DATA FOR THE TASK:
○ ○ ○

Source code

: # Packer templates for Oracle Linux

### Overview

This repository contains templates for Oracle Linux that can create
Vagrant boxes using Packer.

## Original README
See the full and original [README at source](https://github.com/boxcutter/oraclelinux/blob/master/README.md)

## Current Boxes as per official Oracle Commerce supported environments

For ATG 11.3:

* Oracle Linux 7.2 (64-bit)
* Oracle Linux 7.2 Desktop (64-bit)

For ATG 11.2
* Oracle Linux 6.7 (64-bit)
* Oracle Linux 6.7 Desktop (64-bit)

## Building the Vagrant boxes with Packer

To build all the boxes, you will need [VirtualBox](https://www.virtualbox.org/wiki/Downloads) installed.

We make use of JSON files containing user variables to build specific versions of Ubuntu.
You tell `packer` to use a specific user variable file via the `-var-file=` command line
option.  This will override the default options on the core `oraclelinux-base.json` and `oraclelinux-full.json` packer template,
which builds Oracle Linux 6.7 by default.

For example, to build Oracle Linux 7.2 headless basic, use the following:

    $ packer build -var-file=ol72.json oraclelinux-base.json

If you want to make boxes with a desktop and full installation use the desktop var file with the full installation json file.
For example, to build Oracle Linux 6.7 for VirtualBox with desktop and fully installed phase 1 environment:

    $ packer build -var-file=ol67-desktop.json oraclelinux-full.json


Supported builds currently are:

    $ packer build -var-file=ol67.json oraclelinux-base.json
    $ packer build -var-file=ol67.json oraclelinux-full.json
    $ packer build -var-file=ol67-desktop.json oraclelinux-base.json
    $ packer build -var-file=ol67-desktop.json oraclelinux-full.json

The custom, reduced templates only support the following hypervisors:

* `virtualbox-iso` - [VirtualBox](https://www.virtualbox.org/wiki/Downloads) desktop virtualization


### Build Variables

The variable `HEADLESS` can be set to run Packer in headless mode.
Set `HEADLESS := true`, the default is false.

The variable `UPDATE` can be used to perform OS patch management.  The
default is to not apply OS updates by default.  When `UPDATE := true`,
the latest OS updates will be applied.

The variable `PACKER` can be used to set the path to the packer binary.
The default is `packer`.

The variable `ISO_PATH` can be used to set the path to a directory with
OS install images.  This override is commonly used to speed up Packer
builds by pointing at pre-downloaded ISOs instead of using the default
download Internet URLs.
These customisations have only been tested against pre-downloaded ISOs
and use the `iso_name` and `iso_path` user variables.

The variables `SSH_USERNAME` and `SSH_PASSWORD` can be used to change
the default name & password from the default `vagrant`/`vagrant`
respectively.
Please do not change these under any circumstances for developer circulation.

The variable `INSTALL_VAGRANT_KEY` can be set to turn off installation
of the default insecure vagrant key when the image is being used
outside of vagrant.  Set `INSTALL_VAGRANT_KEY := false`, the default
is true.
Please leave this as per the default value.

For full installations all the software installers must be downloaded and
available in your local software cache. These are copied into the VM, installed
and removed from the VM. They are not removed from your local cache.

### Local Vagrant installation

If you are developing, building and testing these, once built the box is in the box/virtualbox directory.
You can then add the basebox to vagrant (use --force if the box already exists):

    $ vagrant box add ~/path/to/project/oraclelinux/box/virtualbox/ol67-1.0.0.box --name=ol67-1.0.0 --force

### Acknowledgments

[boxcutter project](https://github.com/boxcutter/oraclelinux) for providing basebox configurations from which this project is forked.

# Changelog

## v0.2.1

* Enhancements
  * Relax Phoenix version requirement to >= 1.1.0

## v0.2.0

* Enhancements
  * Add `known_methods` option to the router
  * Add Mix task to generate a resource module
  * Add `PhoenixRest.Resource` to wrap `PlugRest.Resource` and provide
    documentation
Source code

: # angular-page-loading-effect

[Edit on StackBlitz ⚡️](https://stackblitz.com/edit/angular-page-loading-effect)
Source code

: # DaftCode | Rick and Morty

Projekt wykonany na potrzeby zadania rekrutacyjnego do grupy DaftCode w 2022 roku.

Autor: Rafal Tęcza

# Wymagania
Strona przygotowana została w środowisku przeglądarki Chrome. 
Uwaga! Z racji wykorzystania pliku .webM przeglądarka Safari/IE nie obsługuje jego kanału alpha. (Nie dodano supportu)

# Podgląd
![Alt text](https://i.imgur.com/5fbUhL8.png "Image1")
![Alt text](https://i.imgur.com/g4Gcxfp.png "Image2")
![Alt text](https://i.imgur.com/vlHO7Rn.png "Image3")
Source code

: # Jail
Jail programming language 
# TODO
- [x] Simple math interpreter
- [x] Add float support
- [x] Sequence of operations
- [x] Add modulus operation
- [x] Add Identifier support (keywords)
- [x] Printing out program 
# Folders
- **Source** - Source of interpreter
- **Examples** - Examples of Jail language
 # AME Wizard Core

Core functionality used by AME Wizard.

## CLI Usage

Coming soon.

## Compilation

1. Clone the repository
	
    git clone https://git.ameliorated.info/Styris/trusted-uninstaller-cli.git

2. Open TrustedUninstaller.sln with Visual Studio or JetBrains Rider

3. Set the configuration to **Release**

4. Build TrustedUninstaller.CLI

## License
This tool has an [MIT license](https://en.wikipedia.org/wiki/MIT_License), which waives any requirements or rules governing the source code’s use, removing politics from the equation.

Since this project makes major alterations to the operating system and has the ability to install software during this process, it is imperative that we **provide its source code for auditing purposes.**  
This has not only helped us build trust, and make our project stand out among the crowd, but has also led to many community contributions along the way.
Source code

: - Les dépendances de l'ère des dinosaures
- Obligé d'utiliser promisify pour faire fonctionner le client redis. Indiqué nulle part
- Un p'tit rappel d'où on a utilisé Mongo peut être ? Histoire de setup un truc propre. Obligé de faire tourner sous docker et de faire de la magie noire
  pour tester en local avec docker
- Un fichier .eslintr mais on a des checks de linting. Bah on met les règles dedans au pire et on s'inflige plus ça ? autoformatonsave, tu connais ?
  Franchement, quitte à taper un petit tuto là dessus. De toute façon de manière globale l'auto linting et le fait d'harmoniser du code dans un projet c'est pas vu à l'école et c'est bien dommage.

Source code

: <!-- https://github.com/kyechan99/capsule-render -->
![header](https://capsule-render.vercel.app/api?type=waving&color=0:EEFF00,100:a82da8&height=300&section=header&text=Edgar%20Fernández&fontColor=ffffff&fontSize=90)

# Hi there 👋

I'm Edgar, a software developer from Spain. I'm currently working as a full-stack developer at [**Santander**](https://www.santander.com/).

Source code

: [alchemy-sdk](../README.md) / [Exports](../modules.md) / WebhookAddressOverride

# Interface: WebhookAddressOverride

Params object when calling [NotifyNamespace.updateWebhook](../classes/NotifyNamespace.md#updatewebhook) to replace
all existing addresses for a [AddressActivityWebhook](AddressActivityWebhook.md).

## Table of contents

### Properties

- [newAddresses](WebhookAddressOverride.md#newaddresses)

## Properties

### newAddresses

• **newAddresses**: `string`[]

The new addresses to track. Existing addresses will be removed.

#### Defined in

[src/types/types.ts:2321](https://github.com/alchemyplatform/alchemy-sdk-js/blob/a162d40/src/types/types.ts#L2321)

○ ○ ○

WORK TO COMPLETE: Write down exactly the span of lines above from the one containing "For full installations" to the one containing "If you are developing, building", both ends included.

ANSWER SPACE:
For full installations all the software installers must be downloaded and
available in your local software cache. These are copied into the VM, installed
and removed from the VM. They are not removed from your local cache.

### Local Vagrant installation

If you are developing, building and testing these, once built the box is in the box/virtualbox directory.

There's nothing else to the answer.